Keen to try yoga but nervous about attending a class? Going to your first class might be a daunting prospect, but I promise you it’s worth it. Get past the fear, onto the mat and let go of everything you think yoga should be.
Here’s a beginner’s guide to making your first steps onto the mat a little less scary.
There are many different types of yoga, with new trends popping up all the time – 2015 saw the likes of AcroYoga, couples yoga and even Doga (yes that’s yoga for you and your pooch). Find out about the styles taught near you and, if possible, give a few a go to find what’s most suited to you.
You don’t need to spend hundreds of pounds at Sweaty Betty on fancy yoga pants, but you do need to make sure you’re wearing comfortable clothes which are easy to move in. Very baggy clothes can be tricky – you don’t want a loose top floating over your head in downward dog. Take socks off once you’re moving on the mat – they can be slippy.

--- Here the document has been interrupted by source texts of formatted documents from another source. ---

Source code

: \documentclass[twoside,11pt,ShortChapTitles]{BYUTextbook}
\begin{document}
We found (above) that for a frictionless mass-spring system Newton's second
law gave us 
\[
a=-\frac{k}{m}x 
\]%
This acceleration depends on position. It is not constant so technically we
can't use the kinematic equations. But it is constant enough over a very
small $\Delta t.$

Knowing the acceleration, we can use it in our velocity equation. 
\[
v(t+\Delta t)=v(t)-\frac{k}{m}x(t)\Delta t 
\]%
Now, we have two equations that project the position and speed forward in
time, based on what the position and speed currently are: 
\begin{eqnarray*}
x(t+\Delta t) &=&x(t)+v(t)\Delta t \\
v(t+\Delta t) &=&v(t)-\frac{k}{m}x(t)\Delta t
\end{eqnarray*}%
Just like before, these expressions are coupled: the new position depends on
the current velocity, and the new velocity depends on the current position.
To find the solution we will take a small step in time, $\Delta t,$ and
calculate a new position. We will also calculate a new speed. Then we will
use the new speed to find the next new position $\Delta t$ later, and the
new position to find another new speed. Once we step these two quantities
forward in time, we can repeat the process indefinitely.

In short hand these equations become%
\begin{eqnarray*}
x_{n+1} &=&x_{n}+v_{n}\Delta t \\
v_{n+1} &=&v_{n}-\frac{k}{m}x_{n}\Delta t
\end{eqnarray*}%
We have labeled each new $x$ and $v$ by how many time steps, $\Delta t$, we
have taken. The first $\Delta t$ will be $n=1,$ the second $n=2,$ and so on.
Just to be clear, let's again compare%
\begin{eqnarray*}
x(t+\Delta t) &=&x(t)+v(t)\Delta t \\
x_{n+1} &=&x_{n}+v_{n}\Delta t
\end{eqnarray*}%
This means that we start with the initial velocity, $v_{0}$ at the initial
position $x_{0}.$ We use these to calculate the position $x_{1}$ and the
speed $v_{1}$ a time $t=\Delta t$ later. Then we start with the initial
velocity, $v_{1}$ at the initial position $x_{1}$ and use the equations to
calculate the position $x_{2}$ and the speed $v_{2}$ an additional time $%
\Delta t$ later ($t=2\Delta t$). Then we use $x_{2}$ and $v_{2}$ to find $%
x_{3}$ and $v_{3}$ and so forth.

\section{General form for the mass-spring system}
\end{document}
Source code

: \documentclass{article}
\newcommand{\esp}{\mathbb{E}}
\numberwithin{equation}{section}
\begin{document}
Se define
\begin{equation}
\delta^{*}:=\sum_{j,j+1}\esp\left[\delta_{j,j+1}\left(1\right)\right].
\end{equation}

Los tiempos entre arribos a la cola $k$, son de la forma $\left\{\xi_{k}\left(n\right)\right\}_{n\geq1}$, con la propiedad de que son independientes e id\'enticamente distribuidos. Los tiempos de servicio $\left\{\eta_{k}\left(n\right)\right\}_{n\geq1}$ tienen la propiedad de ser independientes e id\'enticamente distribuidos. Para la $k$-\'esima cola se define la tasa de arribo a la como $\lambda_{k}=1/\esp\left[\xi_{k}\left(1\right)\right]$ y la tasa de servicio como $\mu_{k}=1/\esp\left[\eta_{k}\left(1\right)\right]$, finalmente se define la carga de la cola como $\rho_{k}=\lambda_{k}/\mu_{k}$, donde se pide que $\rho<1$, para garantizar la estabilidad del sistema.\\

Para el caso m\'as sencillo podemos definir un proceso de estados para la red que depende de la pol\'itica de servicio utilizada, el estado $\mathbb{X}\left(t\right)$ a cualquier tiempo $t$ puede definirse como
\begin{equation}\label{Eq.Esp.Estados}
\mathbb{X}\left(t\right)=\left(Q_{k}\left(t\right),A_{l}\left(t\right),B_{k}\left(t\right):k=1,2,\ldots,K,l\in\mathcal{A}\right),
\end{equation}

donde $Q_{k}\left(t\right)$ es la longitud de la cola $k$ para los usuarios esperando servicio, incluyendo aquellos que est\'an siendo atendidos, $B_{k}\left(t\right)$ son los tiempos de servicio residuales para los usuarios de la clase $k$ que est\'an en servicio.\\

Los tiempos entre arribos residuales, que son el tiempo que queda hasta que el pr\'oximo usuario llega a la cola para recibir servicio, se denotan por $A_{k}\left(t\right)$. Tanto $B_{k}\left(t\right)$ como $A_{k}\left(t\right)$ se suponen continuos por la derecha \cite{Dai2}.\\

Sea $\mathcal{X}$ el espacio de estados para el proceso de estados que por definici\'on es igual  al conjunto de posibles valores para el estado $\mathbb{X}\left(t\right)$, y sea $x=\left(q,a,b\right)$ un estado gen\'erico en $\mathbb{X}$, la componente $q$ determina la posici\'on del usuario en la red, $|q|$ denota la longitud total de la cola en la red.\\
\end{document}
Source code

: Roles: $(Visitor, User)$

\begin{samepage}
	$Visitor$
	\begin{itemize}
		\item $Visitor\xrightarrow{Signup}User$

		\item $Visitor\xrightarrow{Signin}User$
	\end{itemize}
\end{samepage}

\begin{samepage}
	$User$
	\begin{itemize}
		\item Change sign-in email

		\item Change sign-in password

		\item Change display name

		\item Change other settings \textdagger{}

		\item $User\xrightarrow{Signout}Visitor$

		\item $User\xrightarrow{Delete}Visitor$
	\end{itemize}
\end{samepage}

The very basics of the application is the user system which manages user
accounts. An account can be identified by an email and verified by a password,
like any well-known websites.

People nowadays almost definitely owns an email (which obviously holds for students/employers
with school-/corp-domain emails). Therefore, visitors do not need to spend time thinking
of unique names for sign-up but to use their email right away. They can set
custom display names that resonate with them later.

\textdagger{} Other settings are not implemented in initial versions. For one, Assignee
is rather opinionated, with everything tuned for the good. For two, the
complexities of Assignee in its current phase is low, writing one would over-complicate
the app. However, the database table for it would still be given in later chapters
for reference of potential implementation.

Taking a few layers is a good idea so you can stay warm during less active parts of the class and ensure you’re comfortable whatever temperature the room is.
One of the great things about yoga is you need very little equipment (if any) to get going. Studios will often provide mats or rent them, so find out in advance whether you need to invest in your own.
Water is vital, especially if you’re trying a hot class. Make sure you’re well hydrated before and after the session. During the class you can take little sips of water, but avoid drinking lots as it can feel uncomfortable, especially in upside down poses.
Aim to get there at least 15 minutes before the start of the class. Give yourself time to arrive on your mat unflustered so you can settle in and let your mind come around to the practice.
Most teachers will spot a newcomer and come over to talk to you. Sometimes in big classes, or if it’s a stand in teacher, they may not realise you’re new, so let them know it’s your first class.
Tell your teacher about any injuries or conditions that might affect your practice and always talk to the teacher if you have any concerns during the session.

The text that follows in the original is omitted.